Saved entries
==*==

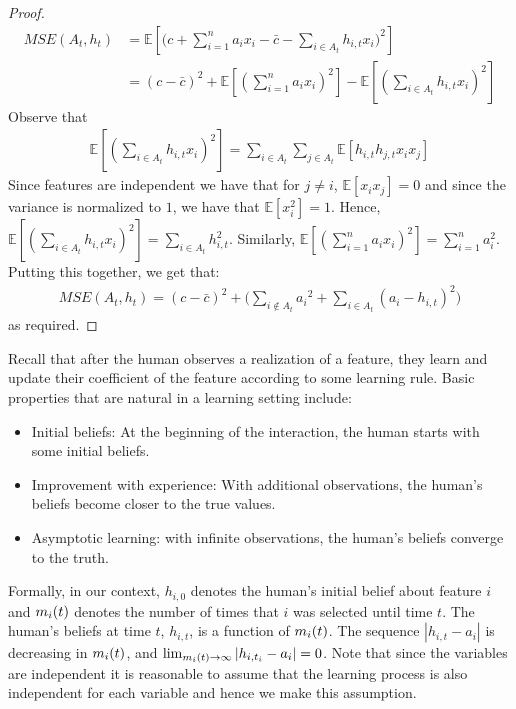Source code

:\begin{proof}
    \begin{align*}
MSE(A_t,h_t) &=\mathbb{E}[\big(c + \sum_{i=1}^n a_i x_i - \bar{c} - \sum_{i \in A_t} h_{i,t} x_i\big)^2] \\
&= (c-\bar c)^2 + \mathbb{E}[(\sum_{i=1}^n a_i x_i)^2] - \mathbb{E}[(\sum_{i \in A_t} h_{i,t} x_i)^2] 
\end{align*}
Observe that
\begin{align*}
 \mathbb{E}[(\sum_{i \in A_t} h_{i,t} x_i)^2] = \sum_{i \in A_t} \sum_{j \in A_t} \mathbb{E}[h_{i,t} h_{j,t} x_i x_j] 
\end{align*}
Since features are independent we have that for $j\neq i$, $\mathbb{E}[x_ix_j]=0$ and since the variance is normalized to $1$, we have that $\mathbb{E}[x_i^2] =1$. Hence, $\mathbb{E}[(\sum_{i \in A_t} h_{i,t} x_i)^2] = \sum_{i \in A_t} h_{i,t}^2$. Similarly, $\mathbb{E}[(\sum_{i=1}^n a_i x_i)^2] = \sum_{i=1}^n a_i^2$. Putting this together, we get that:
\begin{align} \label{eq:MSE}
    MSE(A_t,h_t) = (c-\bar c)^2 + \big(\sum_{i \notin A_t} {a_i}^2 + \sum_{i \in A_t} (a_i - h_{i,t})^2 \big)
\end{align}
as required.
\end{proof}



Recall that after the human observes a realization of a feature, they learn %
and update their coefficient of the feature according to some learning rule. Basic properties that are natural in a learning setting include: 
\begin{itemize}
       \item Initial beliefs: At the beginning of the interaction, the human starts with some initial beliefs.
    \item Improvement with experience: 
    With additional observations, the human's beliefs become closer to the true values.
    \item Asymptotic learning: with infinite observations, the human's beliefs converge to the truth.
\end{itemize}

Formally, in our context, $h_{i,0}$ denotes the human's initial belief about feature $i$ and $m_{i}(t)$ denotes the number of times that $i$ was selected until time $t$.
The human's beliefs at time $t$, $h_{i,t}$, is a function of $m_{i}(t)$. 
The sequence $|h_{i,t} - a_i|$ is decreasing in $m_{i}(t)$, and $\lim_{m_{i}(t) \rightarrow \infty}  |h_{i,t_i} - a_i| = 0$. 
Note that since the variables are independent it is reasonable to assume that the learning process is also  independent for each variable and hence we make this assumption.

==*==

▶ [What is required] Write out, from the lines above, only those from the line with "MSE(A_t,h_t) = (c-\bar" to the line with "Formally, in our", exactly as given, including the first and the last.

▶ [Exercise output]
    MSE(A_t,h_t) = (c-\bar c)^2 + \big(\sum_{i \notin A_t} {a_i}^2 + \sum_{i \in A_t} (a_i - h_{i,t})^2 \big)
\end{align}
as required.
\end{proof}



Recall that after the human observes a realization of a feature, they learn %
and update their coefficient of the feature according to some learning rule. Basic properties that are natural in a learning setting include: 
\begin{itemize}
       \item Initial beliefs: At the beginning of the interaction, the human starts with some initial beliefs.
    \item Improvement with experience: 
    With additional observations, the human's beliefs become closer to the true values.
    \item Asymptotic learning: with infinite observations, the human's beliefs converge to the truth.
\end{itemize}

Formally, in our context, $h_{i,0}$ denotes the human's initial belief about feature $i$ and $m_{i}(t)$ denotes the number of times that $i$ was selected until time $t$.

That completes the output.